EXERCISE DESCRIPTION
Review the material and extract every line in which the word "Contact" occurs.

RECORDS FOR THIS TASK
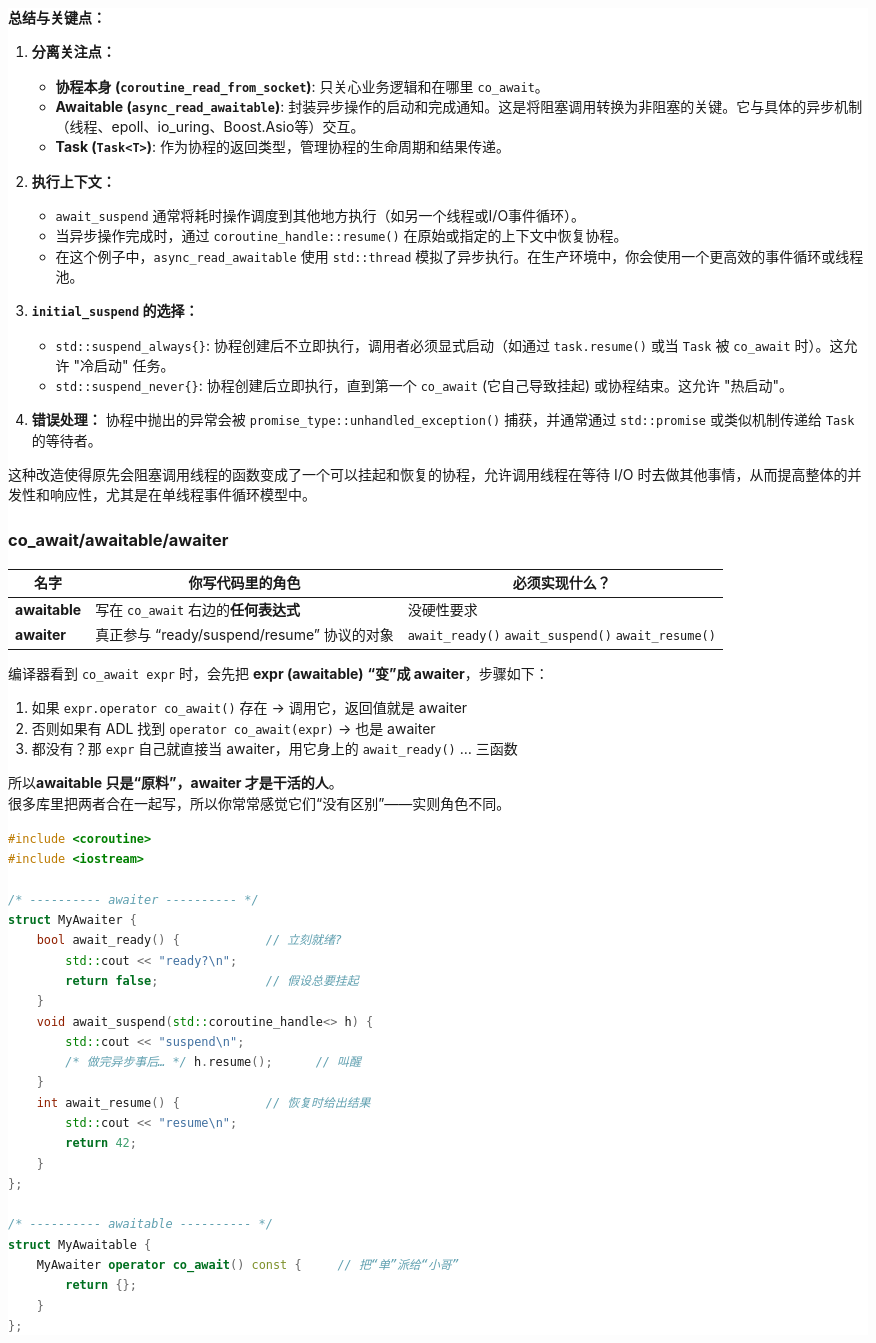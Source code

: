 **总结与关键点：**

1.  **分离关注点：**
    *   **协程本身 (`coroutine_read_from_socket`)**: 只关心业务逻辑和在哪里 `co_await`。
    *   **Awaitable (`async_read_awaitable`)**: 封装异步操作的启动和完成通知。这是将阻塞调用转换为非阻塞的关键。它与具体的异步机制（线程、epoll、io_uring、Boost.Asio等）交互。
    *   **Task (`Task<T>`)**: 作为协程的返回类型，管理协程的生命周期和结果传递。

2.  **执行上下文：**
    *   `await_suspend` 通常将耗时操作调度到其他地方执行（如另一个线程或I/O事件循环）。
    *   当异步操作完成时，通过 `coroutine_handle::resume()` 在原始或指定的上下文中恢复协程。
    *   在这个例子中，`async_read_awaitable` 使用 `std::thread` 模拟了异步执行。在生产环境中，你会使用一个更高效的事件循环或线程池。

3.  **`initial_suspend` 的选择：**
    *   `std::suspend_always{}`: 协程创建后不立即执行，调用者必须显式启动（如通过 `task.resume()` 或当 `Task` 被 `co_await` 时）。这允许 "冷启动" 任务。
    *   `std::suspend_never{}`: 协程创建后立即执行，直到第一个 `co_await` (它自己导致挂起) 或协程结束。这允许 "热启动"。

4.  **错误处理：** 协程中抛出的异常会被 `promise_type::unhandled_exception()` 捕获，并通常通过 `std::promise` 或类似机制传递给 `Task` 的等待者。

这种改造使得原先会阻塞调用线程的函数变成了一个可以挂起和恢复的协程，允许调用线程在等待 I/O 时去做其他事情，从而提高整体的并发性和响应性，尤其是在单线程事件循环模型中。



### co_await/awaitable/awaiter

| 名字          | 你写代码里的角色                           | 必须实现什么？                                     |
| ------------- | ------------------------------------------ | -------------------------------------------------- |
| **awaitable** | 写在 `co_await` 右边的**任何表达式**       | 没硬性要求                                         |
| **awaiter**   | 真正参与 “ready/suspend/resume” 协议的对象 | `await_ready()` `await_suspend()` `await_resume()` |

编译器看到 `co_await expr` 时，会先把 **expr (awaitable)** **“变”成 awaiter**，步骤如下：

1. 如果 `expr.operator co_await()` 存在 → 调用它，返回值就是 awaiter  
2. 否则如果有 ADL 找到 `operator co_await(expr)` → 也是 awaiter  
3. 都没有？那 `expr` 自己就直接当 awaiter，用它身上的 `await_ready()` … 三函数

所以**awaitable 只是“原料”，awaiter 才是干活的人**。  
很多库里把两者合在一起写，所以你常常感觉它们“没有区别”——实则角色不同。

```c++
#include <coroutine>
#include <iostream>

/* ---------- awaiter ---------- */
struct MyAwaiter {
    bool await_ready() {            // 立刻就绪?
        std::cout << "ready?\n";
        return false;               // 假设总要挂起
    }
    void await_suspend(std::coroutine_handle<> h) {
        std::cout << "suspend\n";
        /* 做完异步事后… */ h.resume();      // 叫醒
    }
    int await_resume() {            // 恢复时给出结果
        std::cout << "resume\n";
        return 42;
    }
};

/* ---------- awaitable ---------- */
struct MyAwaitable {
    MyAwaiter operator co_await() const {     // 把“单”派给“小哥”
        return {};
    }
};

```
...
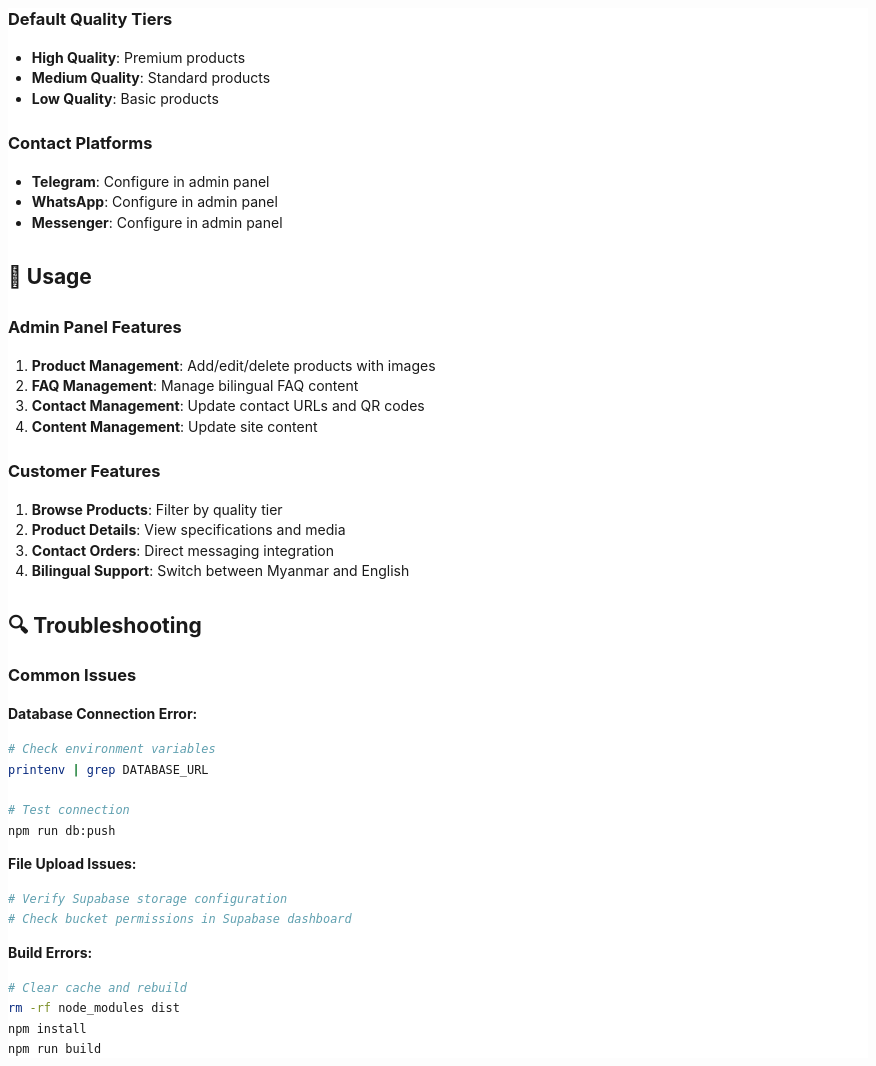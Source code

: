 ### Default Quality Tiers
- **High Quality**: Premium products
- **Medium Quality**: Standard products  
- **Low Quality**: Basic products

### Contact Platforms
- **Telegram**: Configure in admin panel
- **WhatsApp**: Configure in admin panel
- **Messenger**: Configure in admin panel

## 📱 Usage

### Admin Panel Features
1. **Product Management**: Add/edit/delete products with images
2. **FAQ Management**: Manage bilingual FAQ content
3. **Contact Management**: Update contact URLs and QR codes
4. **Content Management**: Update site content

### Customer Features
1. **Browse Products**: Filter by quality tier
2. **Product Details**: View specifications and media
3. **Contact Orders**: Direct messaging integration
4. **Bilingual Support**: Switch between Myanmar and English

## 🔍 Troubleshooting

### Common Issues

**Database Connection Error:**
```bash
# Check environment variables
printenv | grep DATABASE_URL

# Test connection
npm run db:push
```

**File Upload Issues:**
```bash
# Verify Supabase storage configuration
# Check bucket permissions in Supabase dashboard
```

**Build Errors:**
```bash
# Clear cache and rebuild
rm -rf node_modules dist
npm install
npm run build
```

RESPONSE TO THE TASK
### Contact Platforms
3. **Contact Management**: Update contact URLs and QR codes
3. **Contact Orders**: Direct messaging integration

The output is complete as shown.